# ACTIVITY:
Scan the records for the string "WHERE" and copy every line that holds it.

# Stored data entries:
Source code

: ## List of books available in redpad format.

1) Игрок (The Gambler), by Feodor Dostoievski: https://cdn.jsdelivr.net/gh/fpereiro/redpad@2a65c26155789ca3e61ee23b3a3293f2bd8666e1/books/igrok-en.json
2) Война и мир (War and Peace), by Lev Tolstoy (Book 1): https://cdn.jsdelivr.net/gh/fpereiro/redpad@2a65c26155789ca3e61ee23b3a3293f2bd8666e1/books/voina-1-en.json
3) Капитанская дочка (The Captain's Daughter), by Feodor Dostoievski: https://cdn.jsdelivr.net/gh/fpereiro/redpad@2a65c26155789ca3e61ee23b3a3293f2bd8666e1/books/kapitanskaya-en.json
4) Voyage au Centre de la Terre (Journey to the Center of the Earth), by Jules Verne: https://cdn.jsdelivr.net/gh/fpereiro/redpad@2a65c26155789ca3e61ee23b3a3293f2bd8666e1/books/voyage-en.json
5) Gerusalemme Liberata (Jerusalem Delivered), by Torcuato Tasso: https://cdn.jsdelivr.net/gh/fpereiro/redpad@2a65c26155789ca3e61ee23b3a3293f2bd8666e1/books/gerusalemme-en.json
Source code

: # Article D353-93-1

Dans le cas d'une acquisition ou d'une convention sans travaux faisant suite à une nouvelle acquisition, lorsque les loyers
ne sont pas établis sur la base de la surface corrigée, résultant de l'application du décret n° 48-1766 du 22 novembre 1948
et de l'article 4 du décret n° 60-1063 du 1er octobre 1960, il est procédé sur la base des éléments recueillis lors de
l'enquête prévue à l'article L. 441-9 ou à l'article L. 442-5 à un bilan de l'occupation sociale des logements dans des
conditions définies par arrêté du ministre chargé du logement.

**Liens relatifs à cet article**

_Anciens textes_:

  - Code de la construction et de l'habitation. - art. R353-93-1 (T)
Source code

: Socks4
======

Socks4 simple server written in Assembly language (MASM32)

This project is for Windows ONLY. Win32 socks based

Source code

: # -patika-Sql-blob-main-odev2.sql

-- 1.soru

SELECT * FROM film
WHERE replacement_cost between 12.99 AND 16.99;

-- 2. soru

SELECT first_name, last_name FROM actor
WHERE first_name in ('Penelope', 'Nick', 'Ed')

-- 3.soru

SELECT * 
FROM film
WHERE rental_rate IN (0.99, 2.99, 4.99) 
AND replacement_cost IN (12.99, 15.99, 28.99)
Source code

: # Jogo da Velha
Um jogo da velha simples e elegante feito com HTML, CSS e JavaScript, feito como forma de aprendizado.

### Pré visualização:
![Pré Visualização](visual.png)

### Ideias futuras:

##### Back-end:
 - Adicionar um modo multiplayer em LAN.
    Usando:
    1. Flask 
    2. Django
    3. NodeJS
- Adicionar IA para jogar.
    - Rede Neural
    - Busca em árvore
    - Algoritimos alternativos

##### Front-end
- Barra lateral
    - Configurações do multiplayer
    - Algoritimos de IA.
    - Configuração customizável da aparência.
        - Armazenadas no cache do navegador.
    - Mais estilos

# RESULT:
WHERE replacement_cost between 12.99 AND 16.99;
WHERE first_name in ('Penelope', 'Nick', 'Ed')
WHERE rental_rate IN (0.99, 2.99, 4.99) 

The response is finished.